◆ DESCRIPTION OF THE TASK
Copy out each line of the material in which the word "elements" appears.

..........

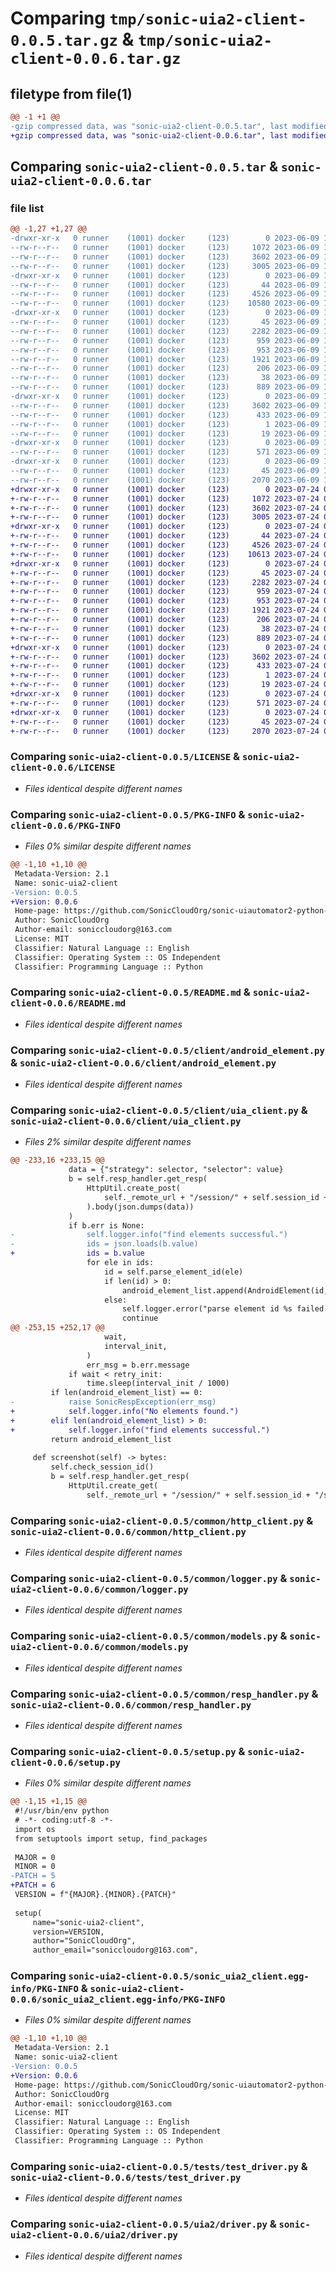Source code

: # Comparing `tmp/sonic-uia2-client-0.0.5.tar.gz` & `tmp/sonic-uia2-client-0.0.6.tar.gz`

## filetype from file(1)

```diff
@@ -1 +1 @@
-gzip compressed data, was "sonic-uia2-client-0.0.5.tar", last modified: Fri Jun  9 12:23:06 2023, max compression
+gzip compressed data, was "sonic-uia2-client-0.0.6.tar", last modified: Mon Jul 24 03:02:12 2023, max compression
```

## Comparing `sonic-uia2-client-0.0.5.tar` & `sonic-uia2-client-0.0.6.tar`

### file list

```diff
@@ -1,27 +1,27 @@
-drwxr-xr-x   0 runner    (1001) docker     (123)        0 2023-06-09 12:23:06.588880 sonic-uia2-client-0.0.5/
--rw-r--r--   0 runner    (1001) docker     (123)     1072 2023-06-09 12:22:54.000000 sonic-uia2-client-0.0.5/LICENSE
--rw-r--r--   0 runner    (1001) docker     (123)     3602 2023-06-09 12:23:06.588880 sonic-uia2-client-0.0.5/PKG-INFO
--rw-r--r--   0 runner    (1001) docker     (123)     3005 2023-06-09 12:22:54.000000 sonic-uia2-client-0.0.5/README.md
-drwxr-xr-x   0 runner    (1001) docker     (123)        0 2023-06-09 12:23:06.588880 sonic-uia2-client-0.0.5/client/
--rw-r--r--   0 runner    (1001) docker     (123)       44 2023-06-09 12:22:54.000000 sonic-uia2-client-0.0.5/client/__init__.py
--rw-r--r--   0 runner    (1001) docker     (123)     4526 2023-06-09 12:22:54.000000 sonic-uia2-client-0.0.5/client/android_element.py
--rw-r--r--   0 runner    (1001) docker     (123)    10580 2023-06-09 12:22:54.000000 sonic-uia2-client-0.0.5/client/uia_client.py
-drwxr-xr-x   0 runner    (1001) docker     (123)        0 2023-06-09 12:23:06.588880 sonic-uia2-client-0.0.5/common/
--rw-r--r--   0 runner    (1001) docker     (123)       45 2023-06-09 12:22:54.000000 sonic-uia2-client-0.0.5/common/__init__.py
--rw-r--r--   0 runner    (1001) docker     (123)     2282 2023-06-09 12:22:54.000000 sonic-uia2-client-0.0.5/common/http_client.py
--rw-r--r--   0 runner    (1001) docker     (123)      959 2023-06-09 12:22:54.000000 sonic-uia2-client-0.0.5/common/logger.py
--rw-r--r--   0 runner    (1001) docker     (123)      953 2023-06-09 12:22:54.000000 sonic-uia2-client-0.0.5/common/models.py
--rw-r--r--   0 runner    (1001) docker     (123)     1921 2023-06-09 12:22:54.000000 sonic-uia2-client-0.0.5/common/resp_handler.py
--rw-r--r--   0 runner    (1001) docker     (123)      206 2023-06-09 12:22:54.000000 sonic-uia2-client-0.0.5/common/sonic_exception.py
--rw-r--r--   0 runner    (1001) docker     (123)       38 2023-06-09 12:23:06.588880 sonic-uia2-client-0.0.5/setup.cfg
--rw-r--r--   0 runner    (1001) docker     (123)      889 2023-06-09 12:22:54.000000 sonic-uia2-client-0.0.5/setup.py
-drwxr-xr-x   0 runner    (1001) docker     (123)        0 2023-06-09 12:23:06.588880 sonic-uia2-client-0.0.5/sonic_uia2_client.egg-info/
--rw-r--r--   0 runner    (1001) docker     (123)     3602 2023-06-09 12:23:06.000000 sonic-uia2-client-0.0.5/sonic_uia2_client.egg-info/PKG-INFO
--rw-r--r--   0 runner    (1001) docker     (123)      433 2023-06-09 12:23:06.000000 sonic-uia2-client-0.0.5/sonic_uia2_client.egg-info/SOURCES.txt
--rw-r--r--   0 runner    (1001) docker     (123)        1 2023-06-09 12:23:06.000000 sonic-uia2-client-0.0.5/sonic_uia2_client.egg-info/dependency_links.txt
--rw-r--r--   0 runner    (1001) docker     (123)       19 2023-06-09 12:23:06.000000 sonic-uia2-client-0.0.5/sonic_uia2_client.egg-info/top_level.txt
-drwxr-xr-x   0 runner    (1001) docker     (123)        0 2023-06-09 12:23:06.588880 sonic-uia2-client-0.0.5/tests/
--rw-r--r--   0 runner    (1001) docker     (123)      571 2023-06-09 12:22:54.000000 sonic-uia2-client-0.0.5/tests/test_driver.py
-drwxr-xr-x   0 runner    (1001) docker     (123)        0 2023-06-09 12:23:06.588880 sonic-uia2-client-0.0.5/uia2/
--rw-r--r--   0 runner    (1001) docker     (123)       45 2023-06-09 12:22:54.000000 sonic-uia2-client-0.0.5/uia2/__init__.py
--rw-r--r--   0 runner    (1001) docker     (123)     2070 2023-06-09 12:22:54.000000 sonic-uia2-client-0.0.5/uia2/driver.py
+drwxr-xr-x   0 runner    (1001) docker     (123)        0 2023-07-24 03:02:12.030600 sonic-uia2-client-0.0.6/
+-rw-r--r--   0 runner    (1001) docker     (123)     1072 2023-07-24 03:01:56.000000 sonic-uia2-client-0.0.6/LICENSE
+-rw-r--r--   0 runner    (1001) docker     (123)     3602 2023-07-24 03:02:12.030600 sonic-uia2-client-0.0.6/PKG-INFO
+-rw-r--r--   0 runner    (1001) docker     (123)     3005 2023-07-24 03:01:56.000000 sonic-uia2-client-0.0.6/README.md
+drwxr-xr-x   0 runner    (1001) docker     (123)        0 2023-07-24 03:02:12.026600 sonic-uia2-client-0.0.6/client/
+-rw-r--r--   0 runner    (1001) docker     (123)       44 2023-07-24 03:01:56.000000 sonic-uia2-client-0.0.6/client/__init__.py
+-rw-r--r--   0 runner    (1001) docker     (123)     4526 2023-07-24 03:01:56.000000 sonic-uia2-client-0.0.6/client/android_element.py
+-rw-r--r--   0 runner    (1001) docker     (123)    10613 2023-07-24 03:01:56.000000 sonic-uia2-client-0.0.6/client/uia_client.py
+drwxr-xr-x   0 runner    (1001) docker     (123)        0 2023-07-24 03:02:12.026600 sonic-uia2-client-0.0.6/common/
+-rw-r--r--   0 runner    (1001) docker     (123)       45 2023-07-24 03:01:56.000000 sonic-uia2-client-0.0.6/common/__init__.py
+-rw-r--r--   0 runner    (1001) docker     (123)     2282 2023-07-24 03:01:56.000000 sonic-uia2-client-0.0.6/common/http_client.py
+-rw-r--r--   0 runner    (1001) docker     (123)      959 2023-07-24 03:01:56.000000 sonic-uia2-client-0.0.6/common/logger.py
+-rw-r--r--   0 runner    (1001) docker     (123)      953 2023-07-24 03:01:56.000000 sonic-uia2-client-0.0.6/common/models.py
+-rw-r--r--   0 runner    (1001) docker     (123)     1921 2023-07-24 03:01:56.000000 sonic-uia2-client-0.0.6/common/resp_handler.py
+-rw-r--r--   0 runner    (1001) docker     (123)      206 2023-07-24 03:01:56.000000 sonic-uia2-client-0.0.6/common/sonic_exception.py
+-rw-r--r--   0 runner    (1001) docker     (123)       38 2023-07-24 03:02:12.030600 sonic-uia2-client-0.0.6/setup.cfg
+-rw-r--r--   0 runner    (1001) docker     (123)      889 2023-07-24 03:01:56.000000 sonic-uia2-client-0.0.6/setup.py
+drwxr-xr-x   0 runner    (1001) docker     (123)        0 2023-07-24 03:02:12.026600 sonic-uia2-client-0.0.6/sonic_uia2_client.egg-info/
+-rw-r--r--   0 runner    (1001) docker     (123)     3602 2023-07-24 03:02:12.000000 sonic-uia2-client-0.0.6/sonic_uia2_client.egg-info/PKG-INFO
+-rw-r--r--   0 runner    (1001) docker     (123)      433 2023-07-24 03:02:12.000000 sonic-uia2-client-0.0.6/sonic_uia2_client.egg-info/SOURCES.txt
+-rw-r--r--   0 runner    (1001) docker     (123)        1 2023-07-24 03:02:12.000000 sonic-uia2-client-0.0.6/sonic_uia2_client.egg-info/dependency_links.txt
+-rw-r--r--   0 runner    (1001) docker     (123)       19 2023-07-24 03:02:12.000000 sonic-uia2-client-0.0.6/sonic_uia2_client.egg-info/top_level.txt
+drwxr-xr-x   0 runner    (1001) docker     (123)        0 2023-07-24 03:02:12.026600 sonic-uia2-client-0.0.6/tests/
+-rw-r--r--   0 runner    (1001) docker     (123)      571 2023-07-24 03:01:56.000000 sonic-uia2-client-0.0.6/tests/test_driver.py
+drwxr-xr-x   0 runner    (1001) docker     (123)        0 2023-07-24 03:02:12.030600 sonic-uia2-client-0.0.6/uia2/
+-rw-r--r--   0 runner    (1001) docker     (123)       45 2023-07-24 03:01:56.000000 sonic-uia2-client-0.0.6/uia2/__init__.py
+-rw-r--r--   0 runner    (1001) docker     (123)     2070 2023-07-24 03:01:56.000000 sonic-uia2-client-0.0.6/uia2/driver.py
```

### Comparing `sonic-uia2-client-0.0.5/LICENSE` & `sonic-uia2-client-0.0.6/LICENSE`

 * *Files identical despite different names*

### Comparing `sonic-uia2-client-0.0.5/PKG-INFO` & `sonic-uia2-client-0.0.6/PKG-INFO`

 * *Files 0% similar despite different names*

```diff
@@ -1,10 +1,10 @@
 Metadata-Version: 2.1
 Name: sonic-uia2-client
-Version: 0.0.5
+Version: 0.0.6
 Home-page: https://github.com/SonicCloudOrg/sonic-uiautomator2-python-client
 Author: SonicCloudOrg
 Author-email: soniccloudorg@163.com
 License: MIT
 Classifier: Natural Language :: English
 Classifier: Operating System :: OS Independent
 Classifier: Programming Language :: Python
```

### Comparing `sonic-uia2-client-0.0.5/README.md` & `sonic-uia2-client-0.0.6/README.md`

 * *Files identical despite different names*

### Comparing `sonic-uia2-client-0.0.5/client/android_element.py` & `sonic-uia2-client-0.0.6/client/android_element.py`

 * *Files identical despite different names*

### Comparing `sonic-uia2-client-0.0.5/client/uia_client.py` & `sonic-uia2-client-0.0.6/client/uia_client.py`

 * *Files 2% similar despite different names*

```diff
@@ -233,16 +233,15 @@
             data = {"strategy": selector, "selector": value}
             b = self.resp_handler.get_resp(
                 HttpUtil.create_post(
                     self._remote_url + "/session/" + self.session_id + "/elements"
                 ).body(json.dumps(data))
             )
             if b.err is None:
-                self.logger.info("find elements successful.")
-                ids = json.loads(b.value)
+                ids = b.value
                 for ele in ids:
                     id = self.parse_element_id(ele)
                     if len(id) > 0:
                         android_element_list.append(AndroidElement(id, self))
                     else:
                         self.logger.error("parse element id %s failed.", ele)
                         continue
@@ -253,15 +252,17 @@
                     wait,
                     interval_init,
                 )
                 err_msg = b.err.message
             if wait < retry_init:
                 time.sleep(interval_init / 1000)
         if len(android_element_list) == 0:
-            raise SonicRespException(err_msg)
+            self.logger.info("No elements found.")
+        elif len(android_element_list) > 0:
+            self.logger.info("find elements successful.")
         return android_element_list
 
     def screenshot(self) -> bytes:
         self.check_session_id()
         b = self.resp_handler.get_resp(
             HttpUtil.create_get(
                 self._remote_url + "/session/" + self.session_id + "/screenshot"
```

### Comparing `sonic-uia2-client-0.0.5/common/http_client.py` & `sonic-uia2-client-0.0.6/common/http_client.py`

 * *Files identical despite different names*

### Comparing `sonic-uia2-client-0.0.5/common/logger.py` & `sonic-uia2-client-0.0.6/common/logger.py`

 * *Files identical despite different names*

### Comparing `sonic-uia2-client-0.0.5/common/models.py` & `sonic-uia2-client-0.0.6/common/models.py`

 * *Files identical despite different names*

### Comparing `sonic-uia2-client-0.0.5/common/resp_handler.py` & `sonic-uia2-client-0.0.6/common/resp_handler.py`

 * *Files identical despite different names*

### Comparing `sonic-uia2-client-0.0.5/setup.py` & `sonic-uia2-client-0.0.6/setup.py`

 * *Files 0% similar despite different names*

```diff
@@ -1,15 +1,15 @@
 #!/usr/bin/env python
 # -*- coding:utf-8 -*-
 import os
 from setuptools import setup, find_packages
 
 MAJOR = 0
 MINOR = 0
-PATCH = 5
+PATCH = 6
 VERSION = f"{MAJOR}.{MINOR}.{PATCH}"
 
 setup(
     name="sonic-uia2-client",
     version=VERSION,
     author="SonicCloudOrg",
     author_email="soniccloudorg@163.com",
```

### Comparing `sonic-uia2-client-0.0.5/sonic_uia2_client.egg-info/PKG-INFO` & `sonic-uia2-client-0.0.6/sonic_uia2_client.egg-info/PKG-INFO`

 * *Files 0% similar despite different names*

```diff
@@ -1,10 +1,10 @@
 Metadata-Version: 2.1
 Name: sonic-uia2-client
-Version: 0.0.5
+Version: 0.0.6
 Home-page: https://github.com/SonicCloudOrg/sonic-uiautomator2-python-client
 Author: SonicCloudOrg
 Author-email: soniccloudorg@163.com
 License: MIT
 Classifier: Natural Language :: English
 Classifier: Operating System :: OS Independent
 Classifier: Programming Language :: Python
```

### Comparing `sonic-uia2-client-0.0.5/tests/test_driver.py` & `sonic-uia2-client-0.0.6/tests/test_driver.py`

 * *Files identical despite different names*

### Comparing `sonic-uia2-client-0.0.5/uia2/driver.py` & `sonic-uia2-client-0.0.6/uia2/driver.py`

 * *Files identical despite different names*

..........

◆ RESULT OF THE TASK
                     self._remote_url + "/session/" + self.session_id + "/elements"
-                self.logger.info("find elements successful.")
+            self.logger.info("No elements found.")
+            self.logger.info("find elements successful.")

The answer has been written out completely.